Luke moved out into daylight and opened the larger bag. He couldn’t believe his eyes. A treasure trove of coins and gold nuggets, some as big as hen’s eggs. Luke opened the second sack. Bundles of pound notes spilled to the ground. Stunned, he carefully replaced the money and fastened both sacks with their frayed ties. Angus’s words came to him: Clarry had a fortune hidden away somewhere . . . Stashed in the bush, he told me.
A sudden fear of being observed made him raise his eyes to the cliffs. He saw nothing but their rugged outline against the sky, heard nothing but the desolate cawing of crows.
Luke put the bags in his swag and whistled to Bear. As he turned to go, a thought struck him. What if there were more? He returned to the cave and inspected it more thoroughly. Right at the back, where it was hard to see, he found pick-axe marks in the walls. He narrowed his eyes and poured a little water from his flask onto the scored rock, rubbed the moist surface with his sleeve. A vein of gold gleamed in the faint light.
Back at the entrance, Luke made a makeshift footstool of rocks, which allowed him to get a better look inside the hollow. Another bag lay in a shadowy nook. He pulled it out and looked inside.
What he found made him spring back in alarm. Dynamite, perhaps ten sticks. And blasting caps too. Old explosives and detonators could be highly unstable and blow up at the slightest disturbance. Judging from the dust, this bag must have lain hidden in the rock for years. With the careless way he’d hauled it out, he was lucky not to have been blown to kingdom come.

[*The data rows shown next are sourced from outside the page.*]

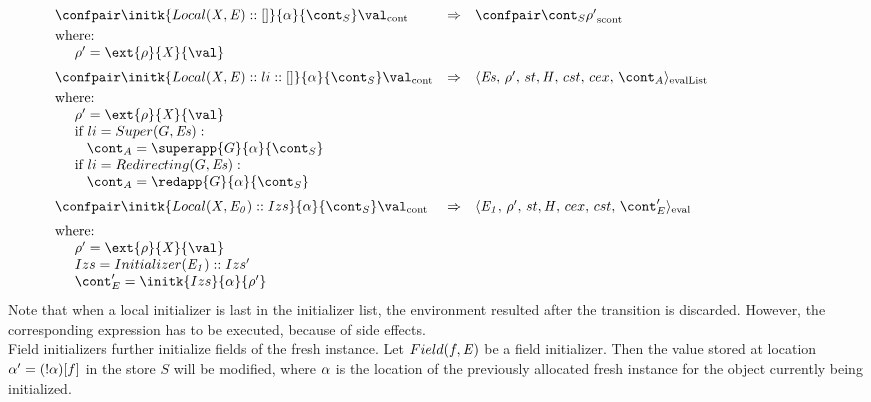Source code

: \documentclass{article}
\begin{document}
\[
  \begin{array}{lcl@{\hspace{30mm}}}
	\contconf{\initk{Local(\variablemeta, \expr) :: []}{\loc}{\scont}}{\val}
	& \Rightarrow &
	\scontconf{\scont}{\env'}\\[1mm]
	\textrm{where:}\\
	\hspace{5mm}\env' = \ext{\env}{\variablemeta}{\val}\\[2mm]

	\contconf{\initk{Local(\variablemeta, \expr) :: li :: []}{\loc}{\scont}}{\val}
	& \Rightarrow &
	\evallistconf{\exprs}{\env'}{\strace}{\cstrace}{\cex}{\acont}\\[1mm]
	\textrm{where:}\\
	\hspace{5mm}\env' = \ext{\env}{\variablemeta}{\val}\\
	\hspace{5mm}\textrm{if } li = Super(G, \exprs):\\
	\hspace{8mm}\acont = \superapp{G}{\loc}{\scont}\\
	\hspace{5mm}\textrm{if } li = Redirecting(G, \exprs):\\
	\hspace{8mm}\acont = \redapp{G}{\loc}{\scont}\\[2mm]

	\contconf{\initk{Local(\variablemeta, \expri{0}) :: Izs}{\loc}{\scont}}{\val}
	& \Rightarrow &
	\evalconf{\expri{1}}{\env'}{st}{cex}{cst}{\econt'}\\[2mm]
	\textrm{where:}\\
	\hspace{5mm}\env' = \ext{\env}{\variablemeta}{\val}\\
	\hspace{5mm}Izs = Initializer(\expri{1}) :: Izs'\\
	\hspace{5mm}\econt' = \initk{Izs}{\loc}{\env'}
  \end{array}
\]
\noindent
Note that when a local initializer is last in the initializer list, the environment resulted after the transition is discarded. However, the corresponding expression has to be executed, because of side effects.
\\[2mm]
\noindent
Field initializers further initialize fields of the fresh instance. Let $Field(f, \mathit{E})$ be a field initializer. Then the value stored at location $\alpha' = (!\alpha)[f]$ in the store $S$ will be modified, where $\alpha$ is the location of the previously allocated fresh instance for the object currently being initialized.
\end{document}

Luke inspected the dynamite. A crystalline substance coated the sticks – nitroglycerine leached out over time. Some of it had pooled and hardened in the bottom of the bag. With exaggerated care, Luke lifted the sack, positioning it as safely as he could at the back of the cave. Then he surrounded it with a protective ring of rocks. The last thing he wanted was for some unfortunate animal, particularly one of his tigers, to inadvertently trigger an explosion.
Luke picked up his swag and headed back to the home cave. A kaleidoscope of possibilities whirled through his mind. He was rich, very rich, for surely it was no crime to take a dead man’s gold. Rich enough to do whatever he wanted. Rich enough to marry Belle. Their wild dream of a future together would come true after all. For a short, painful moment, he wished Angus were alive to share this good fortune. He could have bought Molly a dozen shops.
Luke couldn’t stop thinking about Clarry, while walking the same track he’d walked. The old bloke had lived like a hermit, when he could have led a privileged life in Hobart or anywhere else for that matter. What could drive a man to embrace that sort of deliberate isolation? Luke reflected on his own circumstances. If not for Belle and Daniel, he might have ended up the same way.
Luke looked at his watch. Two-thirty in the afternoon. He could be gone by three, with hours of light left. What day was it? He’d lost track. He went to the carved notches on the wall that served as his calendar. Wednesday. With luck, he’d be home by Saturday night. A few days early, maybe, but what difference could a few days possibly make?